Description
A wholesome and flavorful Anti-Inflammatory Turmeric Chicken Soup packed with nutrient-rich ingredients like turmeric, ginger, and fresh vegetables. This comforting soup is easy to make, perfect for wellness-focused meals, and offers optional creaminess with coconut milk.
Ingredients
Scale
Chicken
- 1 lb (450g) boneless, skinless chicken breasts or thighs
- 1 tablespoon olive oil
Vegetables & Aromatics
- 1 onion, diced
- 3 cloves garlic, minced
- 1 tablespoon fresh ginger, grated
- 2 large carrots, sliced
- 2 celery stalks, sliced
- 1 cup kale or spinach, chopped
Liquids & Broth
- 4 cups low sodium chicken broth
- 2 cups water
- 1 cup coconut milk (optional for creaminess)
Spices & Seasonings
- 1 tablespoon ground turmeric (or 2 tablespoons fresh turmeric, grated)

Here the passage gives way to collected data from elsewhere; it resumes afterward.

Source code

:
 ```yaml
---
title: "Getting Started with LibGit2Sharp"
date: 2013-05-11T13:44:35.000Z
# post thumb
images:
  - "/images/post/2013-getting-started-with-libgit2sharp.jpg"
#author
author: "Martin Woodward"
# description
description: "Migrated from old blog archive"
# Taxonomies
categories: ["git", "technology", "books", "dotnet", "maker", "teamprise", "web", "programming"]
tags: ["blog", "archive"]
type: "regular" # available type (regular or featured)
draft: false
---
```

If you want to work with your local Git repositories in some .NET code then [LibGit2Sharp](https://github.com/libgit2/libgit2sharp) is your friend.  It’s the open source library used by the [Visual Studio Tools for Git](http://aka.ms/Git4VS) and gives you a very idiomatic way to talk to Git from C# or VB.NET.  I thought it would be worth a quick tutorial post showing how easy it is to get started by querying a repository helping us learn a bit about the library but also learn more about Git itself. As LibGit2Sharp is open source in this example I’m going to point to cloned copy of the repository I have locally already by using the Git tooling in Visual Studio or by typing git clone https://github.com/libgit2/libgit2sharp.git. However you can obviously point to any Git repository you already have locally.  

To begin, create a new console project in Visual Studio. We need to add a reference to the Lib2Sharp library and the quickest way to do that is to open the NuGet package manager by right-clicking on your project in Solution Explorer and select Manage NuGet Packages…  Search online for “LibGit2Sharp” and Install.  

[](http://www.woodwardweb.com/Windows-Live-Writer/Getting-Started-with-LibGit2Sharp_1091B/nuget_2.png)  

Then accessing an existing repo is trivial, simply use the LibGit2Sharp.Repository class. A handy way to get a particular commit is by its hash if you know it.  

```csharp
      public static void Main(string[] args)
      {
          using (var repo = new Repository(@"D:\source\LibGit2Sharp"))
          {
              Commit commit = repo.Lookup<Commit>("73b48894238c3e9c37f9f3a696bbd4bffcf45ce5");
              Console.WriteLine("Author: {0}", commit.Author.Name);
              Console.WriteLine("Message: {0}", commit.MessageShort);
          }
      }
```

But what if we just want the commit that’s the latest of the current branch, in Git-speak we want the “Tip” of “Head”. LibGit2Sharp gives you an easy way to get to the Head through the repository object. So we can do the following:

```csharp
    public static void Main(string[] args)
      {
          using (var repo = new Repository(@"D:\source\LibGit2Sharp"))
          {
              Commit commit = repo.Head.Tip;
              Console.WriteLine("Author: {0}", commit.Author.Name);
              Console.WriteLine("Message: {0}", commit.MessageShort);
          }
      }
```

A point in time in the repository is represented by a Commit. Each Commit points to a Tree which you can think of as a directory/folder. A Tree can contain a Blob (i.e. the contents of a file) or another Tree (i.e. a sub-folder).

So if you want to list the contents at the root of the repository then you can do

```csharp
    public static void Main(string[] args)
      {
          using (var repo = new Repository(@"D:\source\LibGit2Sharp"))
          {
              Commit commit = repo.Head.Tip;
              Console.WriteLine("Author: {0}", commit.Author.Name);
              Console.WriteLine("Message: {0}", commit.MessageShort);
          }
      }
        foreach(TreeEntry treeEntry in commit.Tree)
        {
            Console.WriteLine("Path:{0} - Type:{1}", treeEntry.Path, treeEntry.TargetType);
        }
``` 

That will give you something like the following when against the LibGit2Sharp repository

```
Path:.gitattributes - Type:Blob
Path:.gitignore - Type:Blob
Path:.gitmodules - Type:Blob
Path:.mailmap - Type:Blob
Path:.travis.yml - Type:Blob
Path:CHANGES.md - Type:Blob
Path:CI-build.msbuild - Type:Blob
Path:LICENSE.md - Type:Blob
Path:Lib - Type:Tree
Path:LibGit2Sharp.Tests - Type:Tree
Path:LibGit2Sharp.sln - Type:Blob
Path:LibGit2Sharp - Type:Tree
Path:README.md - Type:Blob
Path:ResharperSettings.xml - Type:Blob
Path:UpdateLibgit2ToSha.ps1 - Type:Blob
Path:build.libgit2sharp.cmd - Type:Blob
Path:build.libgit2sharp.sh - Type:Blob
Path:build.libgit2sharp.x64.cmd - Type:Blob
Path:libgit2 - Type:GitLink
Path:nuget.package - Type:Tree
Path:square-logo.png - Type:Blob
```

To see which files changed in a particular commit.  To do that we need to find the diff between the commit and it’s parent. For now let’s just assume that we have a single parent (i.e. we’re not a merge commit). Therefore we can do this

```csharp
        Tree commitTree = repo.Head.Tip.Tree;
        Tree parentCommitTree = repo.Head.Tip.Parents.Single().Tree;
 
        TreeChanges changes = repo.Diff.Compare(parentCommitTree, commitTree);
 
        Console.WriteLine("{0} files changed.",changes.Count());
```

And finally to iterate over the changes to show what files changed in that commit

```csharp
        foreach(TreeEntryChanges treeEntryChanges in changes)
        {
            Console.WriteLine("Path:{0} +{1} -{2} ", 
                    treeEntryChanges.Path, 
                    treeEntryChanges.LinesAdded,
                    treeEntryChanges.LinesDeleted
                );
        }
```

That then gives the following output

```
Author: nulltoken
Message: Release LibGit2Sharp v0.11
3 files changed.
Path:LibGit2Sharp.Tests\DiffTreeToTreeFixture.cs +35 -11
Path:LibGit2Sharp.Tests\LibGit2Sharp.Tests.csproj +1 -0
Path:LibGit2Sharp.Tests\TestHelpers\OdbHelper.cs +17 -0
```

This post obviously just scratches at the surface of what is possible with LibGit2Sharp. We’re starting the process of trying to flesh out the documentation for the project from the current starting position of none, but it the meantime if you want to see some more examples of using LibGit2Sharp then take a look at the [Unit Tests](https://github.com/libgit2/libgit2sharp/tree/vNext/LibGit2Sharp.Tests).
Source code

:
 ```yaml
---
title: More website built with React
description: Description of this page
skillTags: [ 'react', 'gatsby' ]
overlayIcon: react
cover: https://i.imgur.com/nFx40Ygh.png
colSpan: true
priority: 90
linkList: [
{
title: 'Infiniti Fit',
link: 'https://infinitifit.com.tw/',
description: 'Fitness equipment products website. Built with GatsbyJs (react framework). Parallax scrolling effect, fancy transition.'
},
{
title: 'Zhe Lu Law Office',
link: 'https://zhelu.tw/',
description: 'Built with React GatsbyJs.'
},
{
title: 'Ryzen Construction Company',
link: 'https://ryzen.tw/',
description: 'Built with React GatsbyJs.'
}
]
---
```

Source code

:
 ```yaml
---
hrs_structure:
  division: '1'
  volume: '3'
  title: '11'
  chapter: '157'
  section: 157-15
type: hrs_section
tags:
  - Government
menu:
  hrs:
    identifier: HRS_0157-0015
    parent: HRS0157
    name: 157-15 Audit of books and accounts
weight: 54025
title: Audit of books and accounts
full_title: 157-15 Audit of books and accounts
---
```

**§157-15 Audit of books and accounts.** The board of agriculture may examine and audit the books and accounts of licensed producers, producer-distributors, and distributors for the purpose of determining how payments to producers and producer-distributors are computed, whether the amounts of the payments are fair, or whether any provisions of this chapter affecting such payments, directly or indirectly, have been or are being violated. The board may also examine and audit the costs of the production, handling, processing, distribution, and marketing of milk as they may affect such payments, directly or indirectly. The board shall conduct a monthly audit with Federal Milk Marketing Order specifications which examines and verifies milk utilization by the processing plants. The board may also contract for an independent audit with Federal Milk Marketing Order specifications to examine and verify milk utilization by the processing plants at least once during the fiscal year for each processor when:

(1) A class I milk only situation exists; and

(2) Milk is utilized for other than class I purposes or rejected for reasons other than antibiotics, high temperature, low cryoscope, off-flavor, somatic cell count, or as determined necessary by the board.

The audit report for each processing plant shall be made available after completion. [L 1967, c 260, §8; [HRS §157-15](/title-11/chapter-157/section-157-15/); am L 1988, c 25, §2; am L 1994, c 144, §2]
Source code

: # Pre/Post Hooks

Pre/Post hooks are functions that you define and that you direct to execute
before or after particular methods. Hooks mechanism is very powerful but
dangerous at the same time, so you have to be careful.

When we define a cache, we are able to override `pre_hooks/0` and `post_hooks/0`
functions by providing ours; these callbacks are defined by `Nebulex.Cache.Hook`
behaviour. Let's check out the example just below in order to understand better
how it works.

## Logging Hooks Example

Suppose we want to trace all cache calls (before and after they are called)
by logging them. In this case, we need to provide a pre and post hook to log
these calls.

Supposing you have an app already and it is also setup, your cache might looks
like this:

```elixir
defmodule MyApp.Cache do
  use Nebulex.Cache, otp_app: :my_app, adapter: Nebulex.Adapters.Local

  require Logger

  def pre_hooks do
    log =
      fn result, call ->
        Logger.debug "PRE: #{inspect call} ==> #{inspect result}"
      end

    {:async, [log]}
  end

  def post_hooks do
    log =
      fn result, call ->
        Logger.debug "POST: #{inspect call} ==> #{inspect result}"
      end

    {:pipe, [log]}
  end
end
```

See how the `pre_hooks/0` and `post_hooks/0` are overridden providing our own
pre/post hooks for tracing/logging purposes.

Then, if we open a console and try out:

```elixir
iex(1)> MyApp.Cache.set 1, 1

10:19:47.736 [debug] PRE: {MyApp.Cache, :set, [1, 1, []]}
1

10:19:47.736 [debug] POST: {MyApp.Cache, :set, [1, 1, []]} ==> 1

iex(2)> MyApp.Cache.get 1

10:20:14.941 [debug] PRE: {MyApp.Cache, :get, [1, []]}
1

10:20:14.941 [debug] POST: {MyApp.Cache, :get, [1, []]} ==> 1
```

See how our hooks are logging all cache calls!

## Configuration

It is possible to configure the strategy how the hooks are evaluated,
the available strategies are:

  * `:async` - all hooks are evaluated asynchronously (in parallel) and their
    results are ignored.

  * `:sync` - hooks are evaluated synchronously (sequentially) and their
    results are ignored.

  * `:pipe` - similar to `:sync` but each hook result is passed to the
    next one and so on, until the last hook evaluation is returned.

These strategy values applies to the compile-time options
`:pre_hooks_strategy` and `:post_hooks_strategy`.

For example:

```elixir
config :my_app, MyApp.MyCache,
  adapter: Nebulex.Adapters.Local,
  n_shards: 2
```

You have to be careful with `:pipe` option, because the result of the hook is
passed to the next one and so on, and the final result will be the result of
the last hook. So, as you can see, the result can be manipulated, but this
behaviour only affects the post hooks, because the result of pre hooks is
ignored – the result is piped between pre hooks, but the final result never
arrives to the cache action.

- 1 teaspoon ground black pepper
- 1 teaspoon cumin
- 1 teaspoon coriander
- Salt to taste
Garnish
- Fresh cilantro (optional)
- Lemon wedges (optional)
Instructions
- Cook the Chicken: Heat olive oil in a large pot over medium heat. Add chicken breasts or thighs and cook for 6-8 minutes per side until fully cooked through. Remove from pot, shred the chicken using two forks, and set aside.
- Sauté Vegetables: In the same pot, add diced onion and sauté for 3-4 minutes until softened. Add minced garlic and grated ginger and cook for 1-2 minutes until aromatic.
- Add Turmeric & Spices: Stir in ground turmeric, black pepper, cumin, and coriander. Cook for about 1 minute to bloom the spices, enhancing their flavor.
- Simmer the Soup: Add sliced carrots, celery, chicken broth, and water to the pot. Bring to a gentle boil, then reduce the heat and let it simmer for 15-20 minutes until the vegetables are tender.
- Add Chicken and Greens: Return the shredded chicken to the pot along with chopped kale or spinach. If using coconut milk for added creaminess, stir it in now. Simmer for an additional 5 minutes to combine flavors.
- Season and Serve: Taste the soup and adjust seasoning with salt and pepper as needed. Serve hot, garnished with fresh cilantro and lemon wedges for a bright finish.
Notes
- Use chicken thighs for a juicier and more flavorful texture, or chicken breasts for leaner meat.
- Coconut milk is optional; it adds creaminess and richness to the soup.
- Fresh turmeric is a great substitute for ground turmeric if available but adjust quantity accordingly.
- For added spice, consider adding a pinch of chili flakes during the spice blooming step.
- This soup can be stored in the refrigerator for up to 3 days or frozen for up to 2 months.